A low-scoring ballgame and third-down struggles for all
- A recent Over/Under I saw for this game, on Bovada for those wondering, was at 47. What? Who’s going to score all those points? Not these two teams, not from what I’ve seen. Not unless LSU’s defense continues to leak like a sieve to a fairly one-dimensional team and it becomes contagious for Florida’s defenders. I’m forecasting a much lower score, with the winning team probably being closer to 13-17 points. And a big part of the reason is third-down futility from the Gators and Tigers so far in 2014. LSU ranks 104th in the country converting 34.7 percent of the time while Florida is next in line, 105th in the FBS at 34.3 percent. Doesn’t strike me as a trend that’s going to reverse itself overnight just because both teams are desperate for a win.

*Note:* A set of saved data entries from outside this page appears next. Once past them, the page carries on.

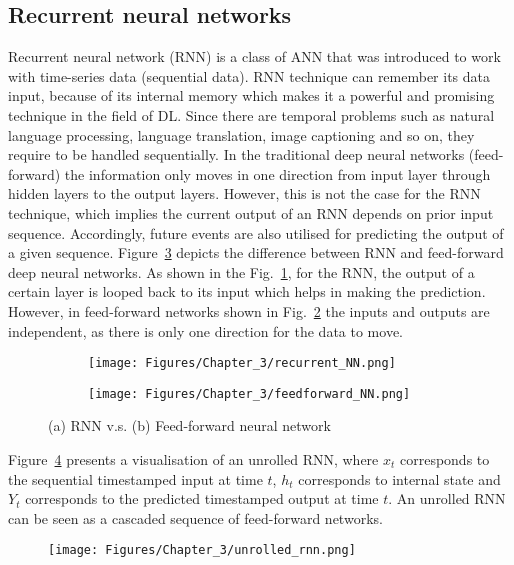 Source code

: \subsection{Recurrent neural networks}
\label{sec222}
Recurrent neural network (RNN) is a class of ANN that was introduced to work with time-series data (sequential data).
RNN technique can remember its data input, because of its internal memory which makes it a powerful and promising technique in the field of DL.
Since there are temporal problems such as natural language processing, language translation, image captioning and so on, they require to be handled sequentially.
In the traditional deep neural networks (feed-forward) the information only moves in one direction from input layer through hidden layers to the output layers.
However, this is not the case for the RNN technique, which implies the current output of an RNN depends on prior input sequence.
Accordingly, future events are also utilised for predicting the output of a given sequence.
Figure~\ref{fig:rnn_vs_FFNN} depicts the difference between RNN and feed-forward deep neural networks.
As shown in the Fig.~\ref{fig:rrn}, for the RNN, the output of a certain layer is looped back to its input which helps in making the prediction.
However, in feed-forward networks shown in Fig.~\ref{fig:FFNN} the inputs and outputs are independent, as there is only one direction for the data to move.
\begin{figure}[!ht]
	\centering
	\begin{subfigure}{0.49\textwidth}		
		\centering
		\texttt{[image: Figures/Chapter\_3/recurrent\_NN.png]}
		\caption{} 
		\label{fig:rrn}
	\end{subfigure}
	\hfill
	\begin{subfigure}{0.49\textwidth}
		\centering
		\texttt{[image: Figures/Chapter\_3/feedforward\_NN.png]}
		\caption{} 
		\label{fig:FFNN}
	\end{subfigure}	
	\caption{(a) RNN v.s. (b) Feed-forward neural network}
	\label{fig:rnn_vs_FFNN}
\end{figure}

Figure~\ref{unrolled_rnn} presents a visualisation of an unrolled RNN, where \(x_{t}\) corresponds to the sequential timestamped input at time \(t\), \(h_{t}\) corresponds to internal state  and \(Y_{t}\) corresponds to the predicted timestamped output at time \(t\).
An unrolled RNN can be seen as a cascaded sequence of feed-forward networks.
\begin{figure}
	\begin{center}
	\texttt{[image: Figures/Chapter\_3/unrolled\_rnn.png]}
	\end{center}
	\label{unrolled_rnn}
\end{figure}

Dural to remind folks of his presence and capabilities
- A game-by-game snapshot of Dural’s stats this season: Wisconsin – 3 catches, 151 yards, 1 TD; Sam Houston State – 3/140/3; ULM – 6/79/0; Mississippi State – 6/124/0; New Mexico State – 3/40/1; Auburn – 1/40/0 … Just a healthy hunch, but I think Dural gets off the two-game schneid. Part of the rationale is that his two-game dip coincided with Harris dominating time at quarterback. I expect to see some Jennings, which in turn means some more Dural. Also, Florida made a move last week to bring corner Brian Poole inside for nickel coverage. That means true freshman Jalen Tabor was more often on an island at corner. He’s talented, but very young; I think that spells possible success for Dural or Malachi Dupre in certain situations.
Beckwith to have his best game to date in an LSU uniform
- He’s certainly in position to. Let’s add up all the factors (a not-so-subtle DMX reference): Florida is turning to a potentially shaken quarterback and will run often, Beckwith excels against the run and in particular against runs from non-spread sets, the sophomore is coming off a six-tackle performance on the road and has been empowered by a recent bump up to starter at middle linebacker. It feels like a formula for success for a 6-foot-2, 245-pound physical tackler. Beckwith will have to execute, but this is set up well for him to put a stranglehold on the job.
The secondary will look better than it has in SEC play
- It almost has to, right? And there’s also no doubt that Jeff Driskel and the Florida offense are coming at a much-needed time, but I still think one point made by Les Miles earlier this week is valid and applies here. For many of the big-hitters conceded in the passing game last week at Auburn, LSU’s experienced players in the back four were in good position. A mixture of bad luck, bad timing and just flat-out great plays by stud receivers did the Tigers in this respect. Those guys have some pride, and I think they’ll put forth a much better showing in Gainesville. I will make no such promises about the front seven and run defense.
WHAT I CAN’T WAIT TO SEE
Will LSU commit to the freshmen running backs?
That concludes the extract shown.